Intitulada “Protección a la independencia Judicial y Sistema Interamericano”, a aula magna buscou traçar um cenário considerando o impacto da pandemia de covid-19 nas Américas a partir do enfoque de direitos humanos; o alcance dos sistemas interamericanos em matéria de independência judicial; e os principais desafios para fortalecer a independência judicial na região.

Recorrendo às bases sob as quais as sociedades latino-americanas foram forjadas, Piovesan destacou três desafios estruturais, acentuados pela pandemia: a profunda desigualdade social, o padrão de discriminação estruturante e histórico, e o déficit democrático na região. Segundo dados da Cepal (Comissão Econômica para a América Latina e o Caribe), 34,7% das populações da região vivem na pobreza, enquanto 13,8% vivem na pobreza extrema. Antes da pandemia, os percentuais eram de 30% e 11%, respectivamente.

Apesar do agravamento das condições de vulnerabilidade social em razão da emergência de saúde pública global, indicadores sociais na região demonstram, empiricamente, um padrão histórico estruturante e sistemático de discriminação, exclusão e violência que afeta de forma desproporcional afrodescendentes e povos indígenas. Piovesan, que na CIDH foi relatora para os Estados Unidos, apresentou dados da letalidade de covid-19 no país: quatro vezes maior entre afrodescendentes em comparação com a população branca. “O vírus não é discriminatório, mas seu impacto, sim”, resumiu, parafraseando Michelle Bachelet, alta comissária dos Direitos Humanos da ONU e ex-presidente do Chile.
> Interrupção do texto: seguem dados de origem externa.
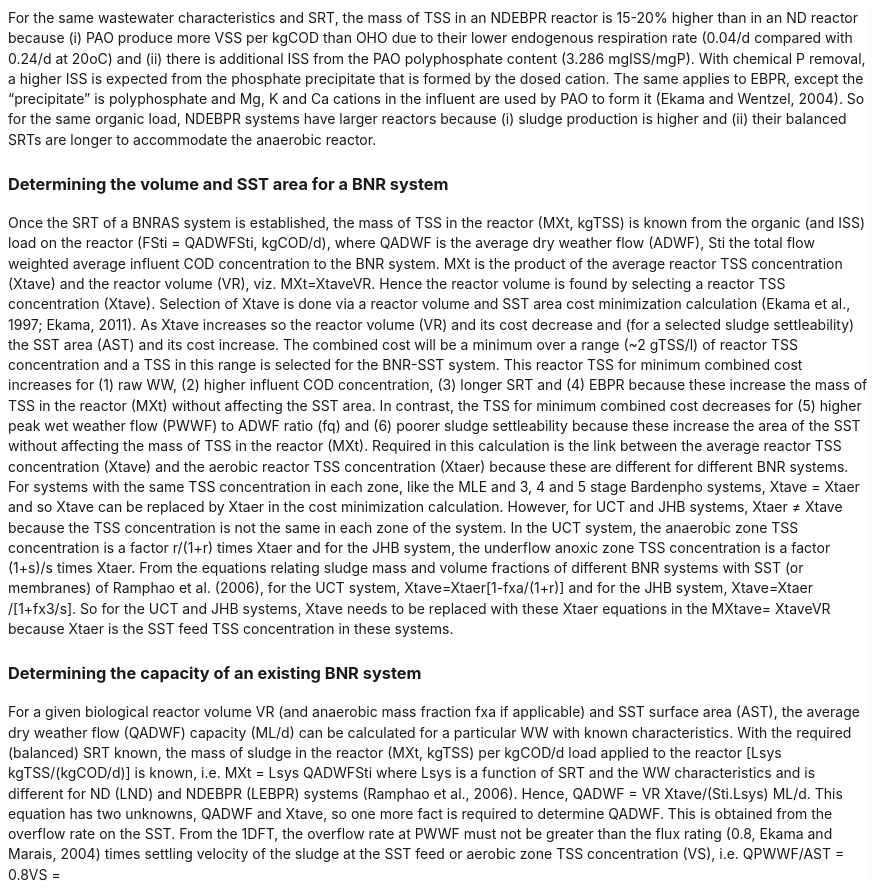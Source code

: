 For the same wastewater characteristics and SRT, the mass of TSS in an NDEBPR
reactor is 15-20% higher than in an ND reactor because (i) PAO produce more VSS
per kgCOD than OHO due to their lower endogenous respiration rate (0.04/d
compared with 0.24/d at 20oC) and (ii) there is additional ISS from the PAO
polyphosphate content (3.286 mgISS/mgP). With chemical P removal, a higher ISS
is expected from the phosphate precipitate that is formed by the dosed cation.
The same applies to EBPR, except the “precipitate” is polyphosphate and Mg, K
and Ca cations in the influent are used by PAO to form it (Ekama and Wentzel,
2004). So for the same organic load, NDEBPR systems have larger reactors
because (i) sludge production is higher and (ii) their balanced SRTs are longer
to accommodate the anaerobic reactor.   


### Determining the volume and SST area for a BNR system 
Once the SRT of a BNRAS system is established, the mass of TSS in the reactor
(MXt, kgTSS) is known
from the organic (and ISS) load on the reactor (FSti = QADWFSti, kgCOD/d),
where  QADWF is the average dry weather flow (ADWF), Sti the total flow
weighted average influent COD concentration to the BNR system. MXt is the
product of the average reactor TSS concentration (Xtave) and the reactor volume
(VR), viz. MXt=XtaveVR. Hence the reactor volume is found by selecting a
reactor TSS concentration (Xtave). Selection of Xtave is done via a reactor
volume and SST area cost minimization calculation (Ekama et al., 1997; Ekama,
2011). As Xtave increases so the reactor volume (VR) and its cost decrease and
(for a selected sludge settleability) the SST area (AST) and its cost increase.
The combined cost will be a minimum over a range (~2 gTSS/l) of reactor TSS
concentration and a TSS in this range is selected for the BNR-SST system. This
reactor TSS for minimum combined cost increases for (1) raw WW, (2) higher
influent COD concentration, (3) longer SRT and (4) EBPR because these increase
the mass of TSS in the reactor (MXt) without affecting the SST area. In
contrast, the TSS for minimum combined cost decreases for (5) higher peak wet
weather flow (PWWF) to ADWF ratio (fq) and (6) poorer sludge settleability
because these increase the area of the SST without affecting the mass of TSS in
the reactor (MXt). Required in this calculation is the link between the average
reactor TSS concentration (Xtave) and the aerobic reactor TSS concentration
(Xtaer) because these are different for different BNR systems. For systems with
the same TSS concentration in each zone, like the MLE and 3, 4 and 5 stage
Bardenpho systems, Xtave = Xtaer and so Xtave can be replaced by Xtaer in the
cost minimization calculation. However, for UCT and JHB systems, Xtaer ≠ Xtave
because the TSS concentration is not the same in each zone of the system. In
the UCT system, the anaerobic zone TSS concentration is a factor r/(1+r) times
Xtaer and for the JHB system, the underflow anoxic zone TSS concentration is a
factor (1+s)/s times Xtaer. From the equations relating sludge mass and volume
fractions of different BNR systems with SST (or membranes) of Ramphao et al.
(2006), for the UCT system, Xtave=Xtaer[1-fxa/(1+r)] and for the JHB system,
Xtave=Xtaer /[1+fx3/s]. So for the UCT and JHB systems, Xtave needs to be
replaced with these Xtaer equations in the MXtave= XtaveVR because Xtaer is the
SST feed TSS concentration in these systems.    

### Determining the capacity of an existing BNR system
For a given biological reactor volume VR (and anaerobic mass fraction fxa if
applicable) and SST surface area (AST), the average dry weather flow (QADWF)
capacity (ML/d) can be calculated for a particular WW with known
characteristics. With the required (balanced) SRT known, the mass of sludge in
the reactor (MXt, kgTSS) per kgCOD/d load applied to the reactor [Lsys
kgTSS/(kgCOD/d)] is known, i.e. MXt = Lsys QADWFSti where Lsys is a function of
SRT and the WW characteristics and is different for ND (LND) and NDEBPR (LEBPR)
systems (Ramphao et al., 2006).  Hence, QADWF = VR Xtave/(Sti.Lsys) ML/d. This
equation has two unknowns, QADWF and Xtave, so one more fact is required to
determine QADWF. This is obtained from the overflow rate on the SST. From the
1DFT, the overflow rate at PWWF must not be greater than the flux rating (0.8,
Ekama and Marais, 2004) times settling velocity of the sludge at the SST feed
or aerobic zone TSS concentration (VS), i.e. QPWWF/AST = 0.8VS =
Para Piovesan, a pandemia favoreceu as arbitrariedades autocráticas acentuando o declínio da democracia no âmbito global, levando ao que classificou como “onda autocratizante”. Dados da pesquisa de opinião pública Latinobarômetro indicam que a democracia é o regime preferido de apenas 48%. Com relação à confiabilidade nas instituições, na região, as igrejas aparecem em primeiro lugar, com 63% de apoio; forças armadas, com 44%; o Poder Judiciário, com 24%; o Poder Executivo, com 22%; o Congresso, com 21%; e partidos políticos, com 13%.  A indiferença à política também é corroborada pela pesquisa do instituto Pew Research Center, a qual revelou que as alternativas não democráticas têm o endosso de 23% da população no Brasil, 27% no México e 18% na Argentina.

Após o panorama de desafios históricos e estruturais na região, Piovesan compartilhou experiências durante o mandato na CIDH na avaliação de situações de grave violação aos princípios da separação de Poderes, inamovibilidade de magistrados e independência do Poder Judiciário.
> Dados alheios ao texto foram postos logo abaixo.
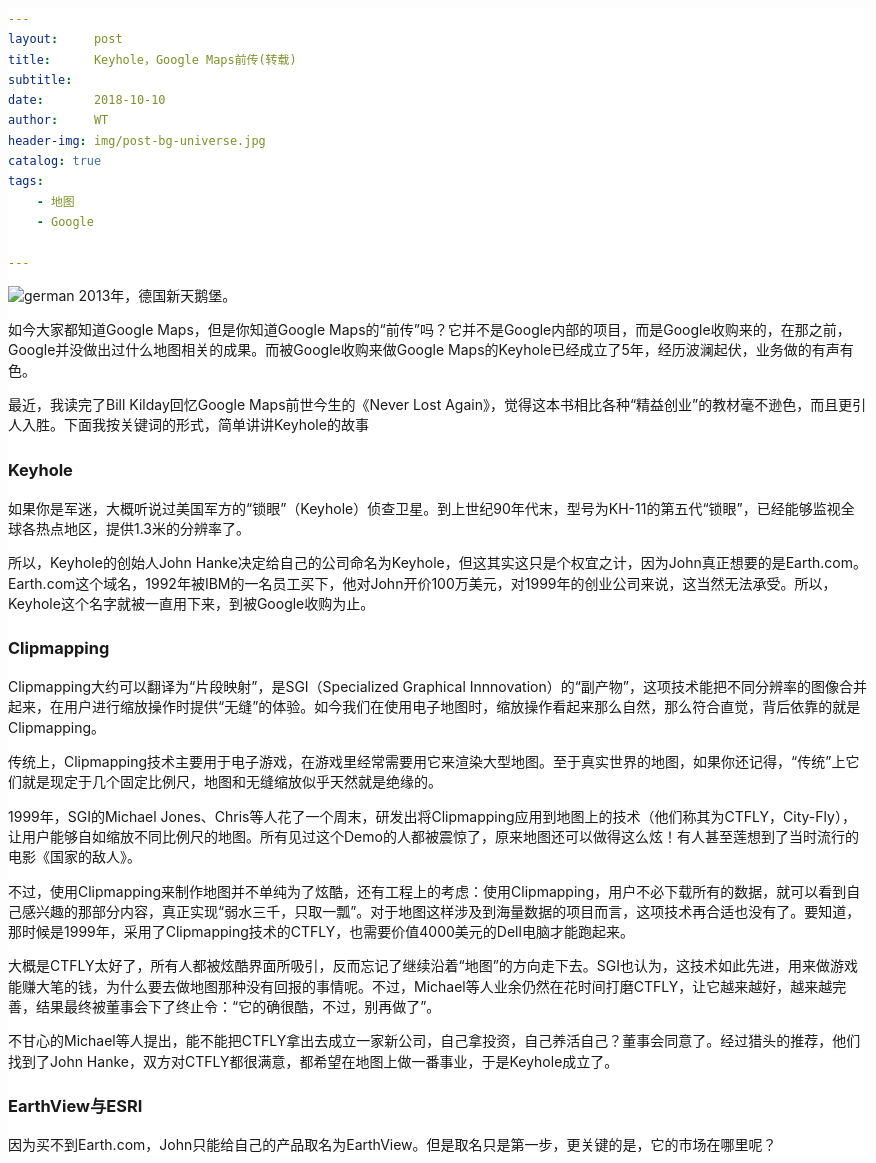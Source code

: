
 ```yaml
---
layout:     post
title:      Keyhole，Google Maps前传(转载)
subtitle:   
date:       2018-10-10
author:     WT
header-img: img/post-bg-universe.jpg
catalog: true
tags:
    - 地图
    - Google
    
---
```

![german](http://www.spatial.pro/img/German.jpg)
2013年，德国新天鹅堡。

如今大家都知道Google Maps，但是你知道Google Maps的“前传”吗？它并不是Google内部的项目，而是Google收购来的，在那之前，Google并没做出过什么地图相关的成果。而被Google收购来做Google Maps的Keyhole已经成立了5年，经历波澜起伏，业务做的有声有色。

最近，我读完了Bill Kilday回忆Google Maps前世今生的《Never Lost Again》，觉得这本书相比各种“精益创业”的教材毫不逊色，而且更引人入胜。下面我按关键词的形式，简单讲讲Keyhole的故事

### Keyhole ###

如果你是军迷，大概听说过美国军方的“锁眼”（Keyhole）侦查卫星。到上世纪90年代末，型号为KH-11的第五代“锁眼”，已经能够监视全球各热点地区，提供1.3米的分辨率了。

所以，Keyhole的创始人John Hanke决定给自己的公司命名为Keyhole，但这其实这只是个权宜之计，因为John真正想要的是Earth.com。Earth.com这个域名，1992年被IBM的一名员工买下，他对John开价100万美元，对1999年的创业公司来说，这当然无法承受。所以，Keyhole这个名字就被一直用下来，到被Google收购为止。
  
### Clipmapping ###

Clipmapping大约可以翻译为“片段映射”，是SGI（Specialized Graphical Innnovation）的“副产物”，这项技术能把不同分辨率的图像合并起来，在用户进行缩放操作时提供“无缝”的体验。如今我们在使用电子地图时，缩放操作看起来那么自然，那么符合直觉，背后依靠的就是Clipmapping。

传统上，Clipmapping技术主要用于电子游戏，在游戏里经常需要用它来渲染大型地图。至于真实世界的地图，如果你还记得，“传统”上它们就是现定于几个固定比例尺，地图和无缝缩放似乎天然就是绝缘的。

1999年，SGI的Michael Jones、Chris等人花了一个周末，研发出将Clipmapping应用到地图上的技术（他们称其为CTFLY，City-Fly），让用户能够自如缩放不同比例尺的地图。所有见过这个Demo的人都被震惊了，原来地图还可以做得这么炫！有人甚至莲想到了当时流行的电影《国家的敌人》。

不过，使用Clipmapping来制作地图并不单纯为了炫酷，还有工程上的考虑：使用Clipmapping，用户不必下载所有的数据，就可以看到自己感兴趣的那部分内容，真正实现“弱水三千，只取一瓢”。对于地图这样涉及到海量数据的项目而言，这项技术再合适也没有了。要知道，那时候是1999年，采用了Clipmapping技术的CTFLY，也需要价值4000美元的Dell电脑才能跑起来。

大概是CTFLY太好了，所有人都被炫酷界面所吸引，反而忘记了继续沿着“地图”的方向走下去。SGI也认为，这技术如此先进，用来做游戏能赚大笔的钱，为什么要去做地图那种没有回报的事情呢。不过，Michael等人业余仍然在花时间打磨CTFLY，让它越来越好，越来越完善，结果最终被董事会下了终止令：“它的确很酷，不过，别再做了”。

不甘心的Michael等人提出，能不能把CTFLY拿出去成立一家新公司，自己拿投资，自己养活自己？董事会同意了。经过猎头的推荐，他们找到了John Hanke，双方对CTFLY都很满意，都希望在地图上做一番事业，于是Keyhole成立了。


### EarthView与ESRI ###

因为买不到Earth.com，John只能给自己的产品取名为EarthView。但是取名只是第一步，更关键的是，它的市场在哪里呢？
Piovesan compartilhou experiências durante o mandato na CIDH na avaliação de situações de grave violação aos princípios da separação de Poderes, inamovibilidade de magistrados e independência do Poder Judiciário | Foto: Alexandre Boiczar

 

Entre os casos avaliados pela Comissão, estão o da Venezuela, onde mais de 80% dos juízes são provisórios, da Guatemala, em que juízes foram ameaçados, incluindo o da juíza Erika Aifán, que renunciou ao cargo e exilou-se nos Estados Unidos após sofrer ameaças, e os de El Salvador, Equador e República Dominicana, onde houve a destituição de magistrados sem respeito ao devido processo legal. “Como comissária fiquei muito surpresa porque não havia uma semana em que a comissão não avaliava medidas cautelares em caso de urgência ou gravidade de danos irreparáveis”, compartilhou.
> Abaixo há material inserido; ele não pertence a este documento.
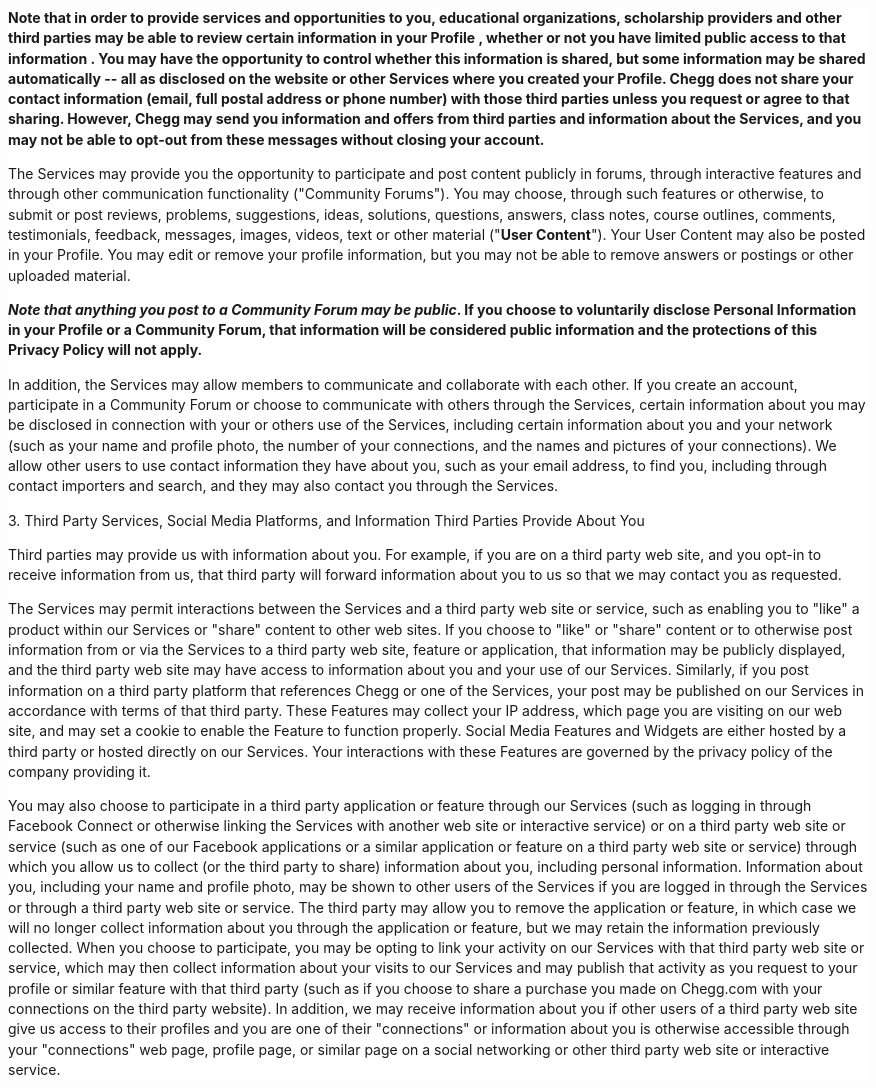 **Note that in order to provide services and opportunities to you, educational organizations, scholarship providers and other third parties may be able to review certain information in your Profile , whether or not you have limited public access to that information . You may have the opportunity to control whether this information is shared, but some information may be shared automatically -- all as disclosed on the website or other Services where you created your Profile. Chegg does not share your contact information (email, full postal address or phone number) with those third parties unless you request or agree to that sharing. However, Chegg may send you information and offers from third parties and information about the Services, and you may not be able to opt-out from these messages without closing your account.**

The Services may provide you the opportunity to participate and post content publicly in forums, through interactive features and through other communication functionality ("Community Forums"). You may choose, through such features or otherwise, to submit or post reviews, problems, suggestions, ideas, solutions, questions, answers, class notes, course outlines, comments, testimonials, feedback, messages, images, videos, text or other material ("**User Content**"). Your User Content may also be posted in your Profile. You may edit or remove your profile information, but you may not be able to remove answers or postings or other uploaded material.

**_Note that anything you post to a Community Forum may be public_. If you choose to voluntarily disclose Personal Information in your Profile or a Community Forum, that information will be considered public information and the protections of this Privacy Policy will not apply.**

In addition, the Services may allow members to communicate and collaborate with each other. If you create an account, participate in a Community Forum or choose to communicate with others through the Services, certain information about you may be disclosed in connection with your or others use of the Services, including certain information about you and your network (such as your name and profile photo, the number of your connections, and the names and pictures of your connections). We allow other users to use contact information they have about you, such as your email address, to find you, including through contact importers and search, and they may also contact you through the Services.

3\. Third Party Services, Social Media Platforms, and Information Third Parties Provide About You

Third parties may provide us with information about you. For example, if you are on a third party web site, and you opt-in to receive information from us, that third party will forward information about you to us so that we may contact you as requested.

The Services may permit interactions between the Services and a third party web site or service, such as enabling you to "like" a product within our Services or "share" content to other web sites. If you choose to "like" or "share" content or to otherwise post information from or via the Services to a third party web site, feature or application, that information may be publicly displayed, and the third party web site may have access to information about you and your use of our Services. Similarly, if you post information on a third party platform that references Chegg or one of the Services, your post may be published on our Services in accordance with terms of that third party. These Features may collect your IP address, which page you are visiting on our web site, and may set a cookie to enable the Feature to function properly. Social Media Features and Widgets are either hosted by a third party or hosted directly on our Services. Your interactions with these Features are governed by the privacy policy of the company providing it.

You may also choose to participate in a third party application or feature through our Services (such as logging in through Facebook Connect or otherwise linking the Services with another web site or interactive service) or on a third party web site or service (such as one of our Facebook applications or a similar application or feature on a third party web site or service) through which you allow us to collect (or the third party to share) information about you, including personal information. Information about you, including your name and profile photo, may be shown to other users of the Services if you are logged in through the Services or through a third party web site or service. The third party may allow you to remove the application or feature, in which case we will no longer collect information about you through the application or feature, but we may retain the information previously collected. When you choose to participate, you may be opting to link your activity on our Services with that third party web site or service, which may then collect information about your visits to our Services and may publish that activity as you request to your profile or similar feature with that third party (such as if you choose to share a purchase you made on Chegg.com with your connections on the third party website). In addition, we may receive information about you if other users of a third party web site give us access to their profiles and you are one of their "connections" or information about you is otherwise accessible through your "connections" web page, profile page, or similar page on a social networking or other third party web site or interactive service.
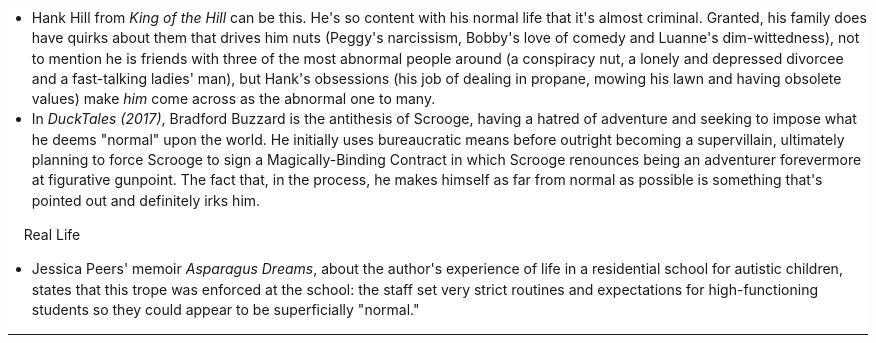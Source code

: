 -   Hank Hill from _King of the Hill_ can be this. He's so content with his normal life that it's almost criminal. Granted, his family does have quirks about them that drives him nuts (Peggy's narcissism, Bobby's love of comedy and Luanne's dim-wittedness), not to mention he is friends with three of the most abnormal people around (a conspiracy nut, a lonely and depressed divorcee and a fast-talking ladies' man), but Hank's obsessions (his job of dealing in propane, mowing his lawn and having obsolete values) make _him_ come across as the abnormal one to many.
-   In _DuckTales (2017)_, Bradford Buzzard is the antithesis of Scrooge, having a hatred of adventure and seeking to impose what he deems "normal" upon the world. He initially uses bureaucratic means before outright becoming a supervillain, ultimately planning to force Scrooge to sign a Magically-Binding Contract in which Scrooge renounces being an adventurer forevermore at figurative gunpoint. The fact that, in the process, he makes himself as far from normal as possible is something that's pointed out and definitely irks him.

    Real Life 

-   Jessica Peers' memoir _Asparagus Dreams_, about the author's experience of life in a residential school for autistic children, states that this trope was enforced at the school: the staff set very strict routines and expectations for high-functioning students so they could appear to be superficially "normal."

___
Para a análise dos casos em tela, Piovesan destacou a aplicação dos artigos 8 (garantias judiciais) e 25 (proteção judicial) da Convenção Americana sobre Direitos Humanos. “No direito interamericano, toda pessoa deve ser ouvida com as devidas garantias, em um prazo razoável, por um juiz e tribunal competente, independente e imparcial. E toda pessoa, em um Estado de Direito tem direito a um recurso simples, rápido, efetivo perante os juízes e tribunais competentes. Aqui temos três dimensões da independência judicial: direito ao livre acesso à proteção judicial, garantia da independência judicial e direito à prestação jurisdicional efetiva na hipótese da violação a direitos humanos”.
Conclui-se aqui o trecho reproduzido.